Kostis Protopapas, Artistic Director
Rossini’s The Barber of Seville is opera’s perfect comedy. Just the overture alone is enough to bring a smile to every face. As soon as the curtain rises, we are introduced to a gallery of delightful characters, some charming, some exuberant and some, well… grumpy. All of them have great tunes to sing, in Rossini’s florid bel canto style, and they throw themselves into a romp of trickery, disguise, intrigue and misunderstandings. At the end, young love and good spirits triumph and the grumpy reluctantly acquiesce.
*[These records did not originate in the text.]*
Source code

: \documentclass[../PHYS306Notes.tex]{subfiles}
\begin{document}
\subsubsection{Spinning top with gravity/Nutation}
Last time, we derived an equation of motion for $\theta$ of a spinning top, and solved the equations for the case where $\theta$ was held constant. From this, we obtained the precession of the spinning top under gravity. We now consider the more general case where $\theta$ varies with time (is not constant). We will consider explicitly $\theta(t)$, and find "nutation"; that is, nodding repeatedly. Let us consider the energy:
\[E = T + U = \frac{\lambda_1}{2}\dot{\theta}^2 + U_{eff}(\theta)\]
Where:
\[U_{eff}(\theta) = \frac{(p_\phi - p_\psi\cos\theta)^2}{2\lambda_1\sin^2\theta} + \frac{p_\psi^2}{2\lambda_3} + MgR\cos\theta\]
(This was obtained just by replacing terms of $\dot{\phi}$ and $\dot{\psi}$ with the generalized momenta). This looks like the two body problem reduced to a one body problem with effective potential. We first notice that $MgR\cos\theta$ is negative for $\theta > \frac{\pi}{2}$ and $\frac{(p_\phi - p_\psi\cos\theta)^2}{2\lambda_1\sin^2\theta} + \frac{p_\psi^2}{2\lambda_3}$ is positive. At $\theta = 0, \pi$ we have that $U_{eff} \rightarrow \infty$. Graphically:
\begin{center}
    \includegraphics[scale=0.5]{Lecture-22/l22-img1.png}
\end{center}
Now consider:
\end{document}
Dead Man Walking is the most successful American opera of the last ten years. It is based on the autobiographical bestseller by Sister Helen Prejean, which also inspired the award-winning film starring Susan Sarandon and Sean Penn. It is the true story of a nun – Sister Helen herself- who becomes the spiritual advisor of a convicted murderer on death-row in 1980’s Louisiana. It is a quintessentially American story, told by composer Jake Heggie in a characteristically American musical idiom. It is both accessible and stirring. The opera takes us on a musical journey through complicated emotional and moral issues, and delivers a punch that lingers for days.
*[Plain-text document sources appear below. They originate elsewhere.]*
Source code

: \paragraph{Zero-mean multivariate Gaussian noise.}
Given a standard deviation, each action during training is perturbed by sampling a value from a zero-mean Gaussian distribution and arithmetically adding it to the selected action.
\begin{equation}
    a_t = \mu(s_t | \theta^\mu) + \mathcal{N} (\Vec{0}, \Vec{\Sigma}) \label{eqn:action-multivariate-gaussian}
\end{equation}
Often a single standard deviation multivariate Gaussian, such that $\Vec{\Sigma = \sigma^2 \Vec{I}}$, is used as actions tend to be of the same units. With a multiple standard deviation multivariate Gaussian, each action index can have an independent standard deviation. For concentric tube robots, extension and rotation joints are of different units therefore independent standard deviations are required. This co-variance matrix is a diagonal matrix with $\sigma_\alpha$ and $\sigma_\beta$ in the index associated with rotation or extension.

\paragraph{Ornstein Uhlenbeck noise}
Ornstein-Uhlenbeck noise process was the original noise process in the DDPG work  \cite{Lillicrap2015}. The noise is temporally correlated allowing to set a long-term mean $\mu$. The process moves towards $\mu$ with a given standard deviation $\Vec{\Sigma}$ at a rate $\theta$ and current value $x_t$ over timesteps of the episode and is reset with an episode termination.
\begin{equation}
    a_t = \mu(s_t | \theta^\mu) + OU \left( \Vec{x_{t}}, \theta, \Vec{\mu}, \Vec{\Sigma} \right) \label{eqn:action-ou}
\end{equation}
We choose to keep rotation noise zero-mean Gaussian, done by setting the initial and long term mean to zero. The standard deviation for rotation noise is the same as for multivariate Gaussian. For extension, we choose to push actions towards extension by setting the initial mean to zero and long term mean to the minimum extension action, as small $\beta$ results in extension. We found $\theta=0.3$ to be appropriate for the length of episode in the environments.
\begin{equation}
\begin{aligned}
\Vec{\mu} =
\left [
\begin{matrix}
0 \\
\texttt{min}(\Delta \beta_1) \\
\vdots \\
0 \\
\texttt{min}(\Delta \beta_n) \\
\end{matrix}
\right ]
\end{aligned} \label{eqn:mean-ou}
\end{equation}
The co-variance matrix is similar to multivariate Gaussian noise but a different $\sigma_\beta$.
The season’s last opera, by that great musical puppeteer of the heartstrings, Puccini, unfolds a heartbreaking story, set to luscious romantic music against the backdrop of exotic 19th century Japan. A beautiful young geisha, Cio-Cio-San, falls in love with a dashing American naval officer, who marries her before leaving to return to America. She spends three years awaiting his return, only to find out that her hope was in vain. He returns married to another woman. It is one of Puccini’s most opulent scores, where full-throated melodies are spread
against a luxurious orchestral fabric, accented by exotic percussion sounds and authentic Japanese tunes.